Au 1er juillet, le tarif repère du gaz fixé par la Commission de régulation de l'énergie a de nouveau grimpé de 7,4 %, alourdissant la facture d'une dizaine de millions de foyers. Ce n'est qu'un signal parmi d'autres d'un basculement que les prévisionnistes n'annonçaient plus : en 2026, pour la première fois depuis plus de dix ans, le pouvoir d'achat des Français recule.

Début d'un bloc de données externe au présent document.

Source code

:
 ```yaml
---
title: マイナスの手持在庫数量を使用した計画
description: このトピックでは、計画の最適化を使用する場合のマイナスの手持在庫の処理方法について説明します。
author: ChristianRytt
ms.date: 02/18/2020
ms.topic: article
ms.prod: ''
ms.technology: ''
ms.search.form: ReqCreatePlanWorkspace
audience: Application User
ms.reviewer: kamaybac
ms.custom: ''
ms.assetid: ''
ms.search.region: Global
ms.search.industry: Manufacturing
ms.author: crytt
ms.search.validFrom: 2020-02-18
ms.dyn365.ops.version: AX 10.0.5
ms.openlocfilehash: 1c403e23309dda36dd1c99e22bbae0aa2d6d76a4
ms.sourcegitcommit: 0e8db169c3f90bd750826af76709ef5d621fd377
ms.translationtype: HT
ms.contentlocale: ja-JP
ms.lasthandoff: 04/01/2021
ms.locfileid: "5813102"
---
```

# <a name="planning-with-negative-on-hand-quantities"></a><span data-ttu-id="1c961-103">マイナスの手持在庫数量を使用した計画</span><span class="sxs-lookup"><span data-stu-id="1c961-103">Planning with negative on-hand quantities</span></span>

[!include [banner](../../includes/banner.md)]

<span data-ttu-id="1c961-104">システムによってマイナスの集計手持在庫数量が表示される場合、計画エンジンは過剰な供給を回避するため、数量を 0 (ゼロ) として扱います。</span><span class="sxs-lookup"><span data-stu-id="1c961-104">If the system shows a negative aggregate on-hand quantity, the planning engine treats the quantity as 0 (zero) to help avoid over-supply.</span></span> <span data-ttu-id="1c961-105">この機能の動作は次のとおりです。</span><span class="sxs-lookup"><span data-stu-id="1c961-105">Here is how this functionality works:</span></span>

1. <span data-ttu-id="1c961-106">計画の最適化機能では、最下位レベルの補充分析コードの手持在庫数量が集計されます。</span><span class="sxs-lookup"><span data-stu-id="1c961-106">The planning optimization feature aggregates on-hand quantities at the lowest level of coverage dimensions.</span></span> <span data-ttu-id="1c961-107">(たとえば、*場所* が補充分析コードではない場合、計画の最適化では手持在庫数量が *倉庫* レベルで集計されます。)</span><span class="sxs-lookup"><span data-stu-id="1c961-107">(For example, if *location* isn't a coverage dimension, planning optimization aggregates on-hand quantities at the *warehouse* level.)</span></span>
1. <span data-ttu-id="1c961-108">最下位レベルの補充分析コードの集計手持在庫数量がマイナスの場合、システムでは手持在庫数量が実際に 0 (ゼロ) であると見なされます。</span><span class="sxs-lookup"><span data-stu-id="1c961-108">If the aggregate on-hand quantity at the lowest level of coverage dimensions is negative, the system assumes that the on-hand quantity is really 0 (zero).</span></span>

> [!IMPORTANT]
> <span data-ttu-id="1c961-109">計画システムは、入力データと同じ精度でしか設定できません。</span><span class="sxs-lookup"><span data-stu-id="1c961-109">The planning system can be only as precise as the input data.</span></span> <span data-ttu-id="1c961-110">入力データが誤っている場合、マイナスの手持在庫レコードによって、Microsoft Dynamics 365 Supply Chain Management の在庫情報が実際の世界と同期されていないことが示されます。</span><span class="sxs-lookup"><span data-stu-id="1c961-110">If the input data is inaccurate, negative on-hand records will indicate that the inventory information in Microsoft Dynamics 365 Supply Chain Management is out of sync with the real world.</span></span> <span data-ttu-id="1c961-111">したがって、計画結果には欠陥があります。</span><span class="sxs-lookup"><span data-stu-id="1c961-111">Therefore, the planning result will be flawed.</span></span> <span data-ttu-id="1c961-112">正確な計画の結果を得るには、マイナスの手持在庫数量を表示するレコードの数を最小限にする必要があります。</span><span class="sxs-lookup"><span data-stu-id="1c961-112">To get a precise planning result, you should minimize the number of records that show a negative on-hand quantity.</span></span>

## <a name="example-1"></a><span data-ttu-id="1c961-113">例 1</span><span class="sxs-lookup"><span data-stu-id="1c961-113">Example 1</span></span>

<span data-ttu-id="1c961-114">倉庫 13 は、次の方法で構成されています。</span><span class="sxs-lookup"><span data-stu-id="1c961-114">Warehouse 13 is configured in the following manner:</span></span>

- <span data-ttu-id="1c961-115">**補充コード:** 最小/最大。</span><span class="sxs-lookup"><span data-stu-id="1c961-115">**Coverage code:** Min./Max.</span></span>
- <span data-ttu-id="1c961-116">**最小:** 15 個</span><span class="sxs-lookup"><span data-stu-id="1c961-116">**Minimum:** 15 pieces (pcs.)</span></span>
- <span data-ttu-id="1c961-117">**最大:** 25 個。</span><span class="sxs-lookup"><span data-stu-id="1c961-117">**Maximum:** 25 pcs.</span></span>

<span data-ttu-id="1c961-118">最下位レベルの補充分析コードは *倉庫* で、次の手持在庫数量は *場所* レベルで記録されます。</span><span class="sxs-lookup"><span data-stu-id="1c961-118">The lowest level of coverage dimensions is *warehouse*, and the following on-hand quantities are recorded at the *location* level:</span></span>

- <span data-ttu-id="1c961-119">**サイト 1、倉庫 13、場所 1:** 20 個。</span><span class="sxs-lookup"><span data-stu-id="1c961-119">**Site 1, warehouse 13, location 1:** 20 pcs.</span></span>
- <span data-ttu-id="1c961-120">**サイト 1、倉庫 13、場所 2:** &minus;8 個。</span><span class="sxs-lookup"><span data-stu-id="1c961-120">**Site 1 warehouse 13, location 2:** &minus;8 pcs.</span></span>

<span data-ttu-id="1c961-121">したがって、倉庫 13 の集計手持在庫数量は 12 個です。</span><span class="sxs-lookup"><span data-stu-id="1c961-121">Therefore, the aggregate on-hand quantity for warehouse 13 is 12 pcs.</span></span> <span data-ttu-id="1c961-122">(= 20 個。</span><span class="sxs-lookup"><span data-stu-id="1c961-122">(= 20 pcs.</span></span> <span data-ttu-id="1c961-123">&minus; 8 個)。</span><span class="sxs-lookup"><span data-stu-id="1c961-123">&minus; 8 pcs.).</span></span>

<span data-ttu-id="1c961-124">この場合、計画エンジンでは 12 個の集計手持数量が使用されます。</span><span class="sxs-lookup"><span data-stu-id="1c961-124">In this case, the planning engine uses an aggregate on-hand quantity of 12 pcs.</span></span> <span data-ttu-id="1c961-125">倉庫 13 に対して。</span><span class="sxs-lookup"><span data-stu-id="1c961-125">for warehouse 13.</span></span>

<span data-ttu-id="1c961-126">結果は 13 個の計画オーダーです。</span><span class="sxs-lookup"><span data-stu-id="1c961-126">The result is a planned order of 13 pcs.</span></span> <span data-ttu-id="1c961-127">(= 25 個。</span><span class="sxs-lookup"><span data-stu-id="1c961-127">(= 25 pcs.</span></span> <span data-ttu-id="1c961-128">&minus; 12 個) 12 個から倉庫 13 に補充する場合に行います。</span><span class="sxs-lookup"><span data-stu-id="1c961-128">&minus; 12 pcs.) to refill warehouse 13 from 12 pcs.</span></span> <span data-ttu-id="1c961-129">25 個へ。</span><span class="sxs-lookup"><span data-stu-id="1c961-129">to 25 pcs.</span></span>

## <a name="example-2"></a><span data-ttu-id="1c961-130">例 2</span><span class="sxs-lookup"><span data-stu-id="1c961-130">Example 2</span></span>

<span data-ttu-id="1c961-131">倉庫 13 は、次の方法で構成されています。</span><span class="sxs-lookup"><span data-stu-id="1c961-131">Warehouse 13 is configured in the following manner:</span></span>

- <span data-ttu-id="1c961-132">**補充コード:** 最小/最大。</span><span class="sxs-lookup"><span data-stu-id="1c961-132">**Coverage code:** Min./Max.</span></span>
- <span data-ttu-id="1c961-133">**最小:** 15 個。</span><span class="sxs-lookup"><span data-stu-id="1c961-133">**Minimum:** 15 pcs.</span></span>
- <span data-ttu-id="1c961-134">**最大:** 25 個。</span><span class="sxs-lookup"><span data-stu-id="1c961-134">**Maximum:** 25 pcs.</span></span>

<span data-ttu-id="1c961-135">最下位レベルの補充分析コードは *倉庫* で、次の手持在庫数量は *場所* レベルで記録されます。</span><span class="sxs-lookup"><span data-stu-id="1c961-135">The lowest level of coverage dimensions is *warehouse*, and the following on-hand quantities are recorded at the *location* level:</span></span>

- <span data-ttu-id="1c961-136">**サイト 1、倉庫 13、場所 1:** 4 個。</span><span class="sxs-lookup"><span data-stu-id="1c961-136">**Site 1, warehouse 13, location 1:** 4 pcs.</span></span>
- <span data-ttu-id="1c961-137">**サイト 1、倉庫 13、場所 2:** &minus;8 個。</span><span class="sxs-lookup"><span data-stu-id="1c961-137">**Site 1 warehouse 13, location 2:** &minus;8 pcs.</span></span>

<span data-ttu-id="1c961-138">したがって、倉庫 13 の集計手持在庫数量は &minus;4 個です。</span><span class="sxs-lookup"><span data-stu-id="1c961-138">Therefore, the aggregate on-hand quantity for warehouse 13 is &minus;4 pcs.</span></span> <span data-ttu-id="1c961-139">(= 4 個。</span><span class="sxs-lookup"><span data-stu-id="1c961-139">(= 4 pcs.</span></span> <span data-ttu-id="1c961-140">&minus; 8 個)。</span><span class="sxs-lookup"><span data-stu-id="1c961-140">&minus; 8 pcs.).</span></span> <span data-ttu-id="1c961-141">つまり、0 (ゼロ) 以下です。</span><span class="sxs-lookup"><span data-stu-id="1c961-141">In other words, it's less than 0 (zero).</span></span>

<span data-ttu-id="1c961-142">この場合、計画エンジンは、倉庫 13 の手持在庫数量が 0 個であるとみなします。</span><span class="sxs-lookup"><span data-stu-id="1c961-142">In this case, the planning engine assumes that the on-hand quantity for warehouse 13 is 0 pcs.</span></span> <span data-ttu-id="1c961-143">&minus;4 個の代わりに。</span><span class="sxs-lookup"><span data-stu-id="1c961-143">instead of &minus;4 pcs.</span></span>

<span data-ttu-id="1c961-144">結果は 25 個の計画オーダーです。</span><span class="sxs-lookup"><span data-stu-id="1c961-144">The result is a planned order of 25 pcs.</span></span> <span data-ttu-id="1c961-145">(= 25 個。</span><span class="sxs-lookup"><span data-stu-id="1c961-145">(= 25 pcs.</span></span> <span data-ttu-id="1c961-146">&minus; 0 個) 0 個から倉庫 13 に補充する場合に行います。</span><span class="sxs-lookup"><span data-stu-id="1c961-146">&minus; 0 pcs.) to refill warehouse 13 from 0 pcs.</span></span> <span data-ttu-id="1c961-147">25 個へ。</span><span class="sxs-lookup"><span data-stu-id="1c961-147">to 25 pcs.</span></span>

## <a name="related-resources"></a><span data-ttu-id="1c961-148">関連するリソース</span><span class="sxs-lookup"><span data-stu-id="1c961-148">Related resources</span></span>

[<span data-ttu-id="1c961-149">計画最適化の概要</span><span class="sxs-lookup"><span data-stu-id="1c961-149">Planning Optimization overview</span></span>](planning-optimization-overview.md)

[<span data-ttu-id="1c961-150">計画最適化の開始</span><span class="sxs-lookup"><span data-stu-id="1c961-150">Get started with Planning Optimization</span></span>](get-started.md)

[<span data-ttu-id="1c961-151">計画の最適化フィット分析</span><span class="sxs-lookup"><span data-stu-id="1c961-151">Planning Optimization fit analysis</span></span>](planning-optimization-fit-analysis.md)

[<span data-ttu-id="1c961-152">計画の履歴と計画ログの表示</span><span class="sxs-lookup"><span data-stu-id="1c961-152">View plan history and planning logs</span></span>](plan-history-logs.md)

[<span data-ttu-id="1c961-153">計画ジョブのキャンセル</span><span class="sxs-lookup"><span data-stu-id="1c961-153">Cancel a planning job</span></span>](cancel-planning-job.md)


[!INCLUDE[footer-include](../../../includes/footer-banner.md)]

Le constat est partagé par les deux grands instituts, même s'ils ne le chiffrent pas de la même manière. Dans sa note de conjoncture du 17 juin, l'Insee attend une baisse de 0,3 % du pouvoir d'achat des ménages sur l'année. L'Observatoire français des conjonctures économiques (OFCE), dans sa prévision du 8 avril, va plus loin : moins 0,7 % par unité de consommation, une mesure qui rapporte le revenu au nombre de personnes vivant sous un même toit et neutralise la croissance de la population. C'est, selon l'institut, la plus forte contraction depuis plus de dix ans.
La dégradation s'est faite au fil du printemps. Fin mars, l'Insee ne voyait encore qu'un acquis de pouvoir d'achat de moins 0,2 % à la mi-année ; trois mois plus tard, la révision est nette. Entre-temps, le choc énergétique s'est logé dans les prix.
Le choc énergétique a rallumé l'inflation
Le déclencheur tient en un mot : l'énergie. Après un début d'année atone — l'indice des prix ne progressait que de 0,3 % sur un an en janvier —, la flambée des hydrocarbures liée à la guerre en Iran et au blocage du détroit d'Ormuz a inversé la tendance. L'inflation est remontée à 2,2 % en avril, 2,4 % en mai, et l'Insee la voit atteindre 2,7 % en fin d'année. L'OFCE, qui avait arrêté sa prévision plus tôt, retenait une moyenne annuelle plus basse : l'écart entre les deux instituts tient d'abord à la mesure choisie et au moment où chacun a bouclé ses calculs.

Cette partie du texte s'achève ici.